In scientific circles, Mikovits has developed a less flattering reputation. Critics have accused her and her backers of stubbornly wedding themselves to a thesis and moving the goalposts with each study that challenges their conclusions. Even disease advocates who welcome the attention XMRV has brought to CFS believe the time has come to put this line of research to rest. “It's hard to say that this has not received a fair appraisal,” says Kimberly McCleary, president of the CFIDS Association of America, a patient group in Charlotte, North Carolina.
At the worst extreme, you get things like this. Note that that post's comment section filled up with people doubting, very vocally, that any such thing was going on, and sometime hinting at big conspiracies to keep the truth from being heard. I'll be a bit disappointed if some more of that doesn't attach to this post as well.

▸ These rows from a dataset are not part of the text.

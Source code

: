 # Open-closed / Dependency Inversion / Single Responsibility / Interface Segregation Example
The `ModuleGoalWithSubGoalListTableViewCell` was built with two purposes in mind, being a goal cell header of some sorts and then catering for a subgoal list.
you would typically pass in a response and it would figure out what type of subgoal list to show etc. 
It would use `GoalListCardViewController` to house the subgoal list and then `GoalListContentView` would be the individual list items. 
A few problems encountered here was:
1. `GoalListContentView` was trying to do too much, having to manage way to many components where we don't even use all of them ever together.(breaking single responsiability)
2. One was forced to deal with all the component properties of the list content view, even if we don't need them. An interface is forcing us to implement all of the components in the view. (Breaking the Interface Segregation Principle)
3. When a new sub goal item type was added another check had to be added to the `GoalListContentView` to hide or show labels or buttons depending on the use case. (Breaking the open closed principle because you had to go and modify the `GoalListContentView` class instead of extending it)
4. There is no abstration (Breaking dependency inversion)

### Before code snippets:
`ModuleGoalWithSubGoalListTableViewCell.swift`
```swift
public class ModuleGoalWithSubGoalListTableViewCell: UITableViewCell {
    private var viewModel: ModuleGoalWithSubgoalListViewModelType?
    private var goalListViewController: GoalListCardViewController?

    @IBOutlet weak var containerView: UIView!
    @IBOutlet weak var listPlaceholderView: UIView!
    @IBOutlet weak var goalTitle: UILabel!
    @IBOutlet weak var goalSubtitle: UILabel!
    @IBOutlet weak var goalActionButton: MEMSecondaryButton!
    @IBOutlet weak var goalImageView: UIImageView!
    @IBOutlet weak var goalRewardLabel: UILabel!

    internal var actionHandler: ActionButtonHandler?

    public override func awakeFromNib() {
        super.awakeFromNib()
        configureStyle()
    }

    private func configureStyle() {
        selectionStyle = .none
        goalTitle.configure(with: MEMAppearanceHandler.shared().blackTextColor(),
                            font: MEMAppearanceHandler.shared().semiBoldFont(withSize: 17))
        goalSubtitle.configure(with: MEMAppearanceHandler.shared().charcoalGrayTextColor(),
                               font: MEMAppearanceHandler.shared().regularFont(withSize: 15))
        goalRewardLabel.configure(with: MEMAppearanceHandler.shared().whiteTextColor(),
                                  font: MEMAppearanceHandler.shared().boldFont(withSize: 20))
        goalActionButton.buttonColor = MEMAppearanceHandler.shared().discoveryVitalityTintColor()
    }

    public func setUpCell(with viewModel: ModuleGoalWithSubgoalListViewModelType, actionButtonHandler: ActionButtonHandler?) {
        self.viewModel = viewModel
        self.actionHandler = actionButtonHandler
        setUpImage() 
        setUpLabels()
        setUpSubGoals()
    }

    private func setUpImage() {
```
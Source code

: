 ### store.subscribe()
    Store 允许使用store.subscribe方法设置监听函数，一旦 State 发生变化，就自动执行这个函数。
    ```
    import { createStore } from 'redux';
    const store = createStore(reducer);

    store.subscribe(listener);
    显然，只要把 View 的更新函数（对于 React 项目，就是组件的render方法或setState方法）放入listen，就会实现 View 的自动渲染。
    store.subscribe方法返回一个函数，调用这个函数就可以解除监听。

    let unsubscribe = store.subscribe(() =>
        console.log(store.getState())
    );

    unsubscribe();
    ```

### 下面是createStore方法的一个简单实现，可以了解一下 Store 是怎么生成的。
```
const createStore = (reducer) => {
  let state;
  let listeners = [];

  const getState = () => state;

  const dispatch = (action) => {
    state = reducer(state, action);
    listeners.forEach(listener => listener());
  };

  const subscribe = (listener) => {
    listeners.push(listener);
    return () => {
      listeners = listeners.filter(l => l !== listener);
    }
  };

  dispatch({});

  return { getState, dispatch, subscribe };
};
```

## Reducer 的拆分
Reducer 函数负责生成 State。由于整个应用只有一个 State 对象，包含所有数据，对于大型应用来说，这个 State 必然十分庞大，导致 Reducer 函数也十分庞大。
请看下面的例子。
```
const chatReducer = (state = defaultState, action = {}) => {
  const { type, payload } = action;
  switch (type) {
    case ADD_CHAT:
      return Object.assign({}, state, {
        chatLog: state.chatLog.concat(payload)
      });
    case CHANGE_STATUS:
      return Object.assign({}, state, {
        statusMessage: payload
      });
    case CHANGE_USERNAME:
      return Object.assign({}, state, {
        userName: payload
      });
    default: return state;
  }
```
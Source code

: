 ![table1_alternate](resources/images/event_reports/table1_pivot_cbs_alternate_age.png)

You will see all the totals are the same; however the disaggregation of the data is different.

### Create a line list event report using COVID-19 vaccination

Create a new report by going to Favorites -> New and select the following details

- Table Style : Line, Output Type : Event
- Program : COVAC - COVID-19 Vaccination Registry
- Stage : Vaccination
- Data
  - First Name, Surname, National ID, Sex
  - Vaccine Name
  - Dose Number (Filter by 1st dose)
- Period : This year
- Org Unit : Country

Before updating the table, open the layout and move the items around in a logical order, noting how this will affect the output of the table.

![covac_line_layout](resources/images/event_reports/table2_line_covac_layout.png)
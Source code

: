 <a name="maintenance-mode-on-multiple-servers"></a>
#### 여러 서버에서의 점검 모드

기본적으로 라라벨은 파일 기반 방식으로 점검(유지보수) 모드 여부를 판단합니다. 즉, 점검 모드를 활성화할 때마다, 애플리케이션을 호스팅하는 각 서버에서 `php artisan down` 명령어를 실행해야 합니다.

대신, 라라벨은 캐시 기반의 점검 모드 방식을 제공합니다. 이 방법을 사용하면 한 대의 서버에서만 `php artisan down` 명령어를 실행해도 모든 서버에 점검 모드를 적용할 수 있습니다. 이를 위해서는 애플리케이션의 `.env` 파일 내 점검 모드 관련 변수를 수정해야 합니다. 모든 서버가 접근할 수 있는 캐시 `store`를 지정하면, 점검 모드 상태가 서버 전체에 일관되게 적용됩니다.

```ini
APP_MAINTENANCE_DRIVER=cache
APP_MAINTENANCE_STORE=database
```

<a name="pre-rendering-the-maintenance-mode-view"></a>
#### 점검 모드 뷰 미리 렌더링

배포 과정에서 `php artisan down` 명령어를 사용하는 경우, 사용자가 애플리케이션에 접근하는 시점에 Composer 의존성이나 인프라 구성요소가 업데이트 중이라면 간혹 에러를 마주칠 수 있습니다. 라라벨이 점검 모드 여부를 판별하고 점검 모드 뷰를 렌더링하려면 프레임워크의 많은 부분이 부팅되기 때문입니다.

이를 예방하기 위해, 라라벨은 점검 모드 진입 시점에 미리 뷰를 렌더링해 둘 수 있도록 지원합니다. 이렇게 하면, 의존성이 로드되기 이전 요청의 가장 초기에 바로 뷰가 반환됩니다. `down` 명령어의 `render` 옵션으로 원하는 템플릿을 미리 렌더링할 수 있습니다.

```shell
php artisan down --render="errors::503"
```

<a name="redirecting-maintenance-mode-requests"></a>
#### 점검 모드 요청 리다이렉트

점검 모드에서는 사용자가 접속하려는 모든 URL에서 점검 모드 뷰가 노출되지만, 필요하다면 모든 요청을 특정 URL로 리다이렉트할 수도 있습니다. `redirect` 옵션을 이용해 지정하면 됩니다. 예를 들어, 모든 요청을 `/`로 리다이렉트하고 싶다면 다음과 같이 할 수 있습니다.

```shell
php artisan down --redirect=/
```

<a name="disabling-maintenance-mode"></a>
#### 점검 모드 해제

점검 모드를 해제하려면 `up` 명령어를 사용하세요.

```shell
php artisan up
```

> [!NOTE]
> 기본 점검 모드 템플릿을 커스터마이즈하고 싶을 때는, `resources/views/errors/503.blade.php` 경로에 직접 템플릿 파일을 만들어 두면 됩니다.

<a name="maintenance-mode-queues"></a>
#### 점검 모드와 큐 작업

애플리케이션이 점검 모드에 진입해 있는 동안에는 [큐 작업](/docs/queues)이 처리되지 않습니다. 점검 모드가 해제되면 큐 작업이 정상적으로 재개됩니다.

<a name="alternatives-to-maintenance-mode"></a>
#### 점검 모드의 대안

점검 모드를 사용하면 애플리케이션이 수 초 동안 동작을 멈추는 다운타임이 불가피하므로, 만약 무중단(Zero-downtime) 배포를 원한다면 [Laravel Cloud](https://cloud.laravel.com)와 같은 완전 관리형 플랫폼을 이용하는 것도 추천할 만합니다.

But while I can see why patients in this area are frustrated beyond words, and desperately hoping for something to help them, they're going to have to deal with what every scientist deals with: the indifference of the universe to what we want it to provide. Blind alleys there are beyond counting, wasted effort there is beyond measuring, in trying to understand a disease. We're used to, as humans, seeing agency and design when something seems so well hidden and so complex - in this case, malevolent design. But just as I reject the intelligent design hypothesis to explain what looks benevolent, I reject it for what sometimes looks like an evil practical joke: the perverse difficulties of biomedical research.